Data for this task Start Marker

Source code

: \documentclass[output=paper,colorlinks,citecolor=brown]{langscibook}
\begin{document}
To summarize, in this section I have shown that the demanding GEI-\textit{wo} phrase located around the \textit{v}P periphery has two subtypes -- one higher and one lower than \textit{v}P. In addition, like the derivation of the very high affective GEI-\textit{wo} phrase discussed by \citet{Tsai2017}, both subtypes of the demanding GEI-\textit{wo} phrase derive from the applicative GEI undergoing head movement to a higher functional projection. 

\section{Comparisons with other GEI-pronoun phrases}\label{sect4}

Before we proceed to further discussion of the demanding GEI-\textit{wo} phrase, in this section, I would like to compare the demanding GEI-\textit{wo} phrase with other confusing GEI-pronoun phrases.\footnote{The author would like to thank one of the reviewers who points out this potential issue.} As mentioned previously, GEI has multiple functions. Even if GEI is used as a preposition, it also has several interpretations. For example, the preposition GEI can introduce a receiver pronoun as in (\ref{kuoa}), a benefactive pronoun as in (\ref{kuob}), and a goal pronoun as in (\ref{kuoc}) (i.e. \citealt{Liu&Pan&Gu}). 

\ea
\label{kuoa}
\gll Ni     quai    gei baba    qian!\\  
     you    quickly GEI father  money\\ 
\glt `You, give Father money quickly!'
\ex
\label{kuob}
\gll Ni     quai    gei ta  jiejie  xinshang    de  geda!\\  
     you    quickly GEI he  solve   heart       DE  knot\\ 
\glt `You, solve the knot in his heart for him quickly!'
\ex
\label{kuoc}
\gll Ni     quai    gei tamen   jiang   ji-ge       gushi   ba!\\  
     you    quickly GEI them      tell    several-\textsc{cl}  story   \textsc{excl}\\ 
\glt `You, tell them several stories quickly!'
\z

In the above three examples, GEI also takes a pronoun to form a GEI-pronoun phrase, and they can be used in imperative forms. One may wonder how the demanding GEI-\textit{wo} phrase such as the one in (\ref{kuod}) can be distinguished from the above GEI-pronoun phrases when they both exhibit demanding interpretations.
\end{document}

Data for this task End Marker
Data for this task Start Marker

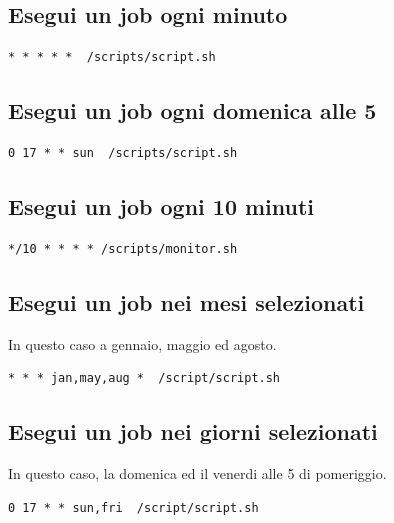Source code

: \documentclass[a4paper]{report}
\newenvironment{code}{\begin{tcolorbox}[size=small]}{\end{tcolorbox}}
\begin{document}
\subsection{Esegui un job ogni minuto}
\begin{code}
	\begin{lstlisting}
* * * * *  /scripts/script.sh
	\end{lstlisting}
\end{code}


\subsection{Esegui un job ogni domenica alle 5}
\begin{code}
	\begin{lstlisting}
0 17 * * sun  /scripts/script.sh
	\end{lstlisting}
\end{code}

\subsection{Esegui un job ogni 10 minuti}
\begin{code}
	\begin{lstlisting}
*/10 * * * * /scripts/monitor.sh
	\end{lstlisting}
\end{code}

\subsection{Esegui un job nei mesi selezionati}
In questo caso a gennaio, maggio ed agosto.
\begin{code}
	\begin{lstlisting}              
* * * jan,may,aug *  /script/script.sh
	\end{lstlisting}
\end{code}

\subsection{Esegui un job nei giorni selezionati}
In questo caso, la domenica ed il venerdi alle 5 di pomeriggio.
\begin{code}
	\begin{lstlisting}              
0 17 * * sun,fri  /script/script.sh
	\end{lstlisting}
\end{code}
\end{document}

Data for this task End Marker

- What you have to do:
Where does the word "other" appear in the records above? Return every line that holds it.

- Exercise result:
\section{Comparisons with other GEI-pronoun phrases}\label{sect4}
Before we proceed to further discussion of the demanding GEI-\textit{wo} phrase, in this section, I would like to compare the demanding GEI-\textit{wo} phrase with other confusing GEI-pronoun phrases.\footnote{The author would like to thank one of the reviewers who points out this potential issue.} As mentioned previously, GEI has multiple functions. Even if GEI is used as a preposition, it also has several interpretations. For example, the preposition GEI can introduce a receiver pronoun as in (\ref{kuoa}), a benefactive pronoun as in (\ref{kuob}), and a goal pronoun as in (\ref{kuoc}) (i.e. \citealt{Liu&Pan&Gu}). 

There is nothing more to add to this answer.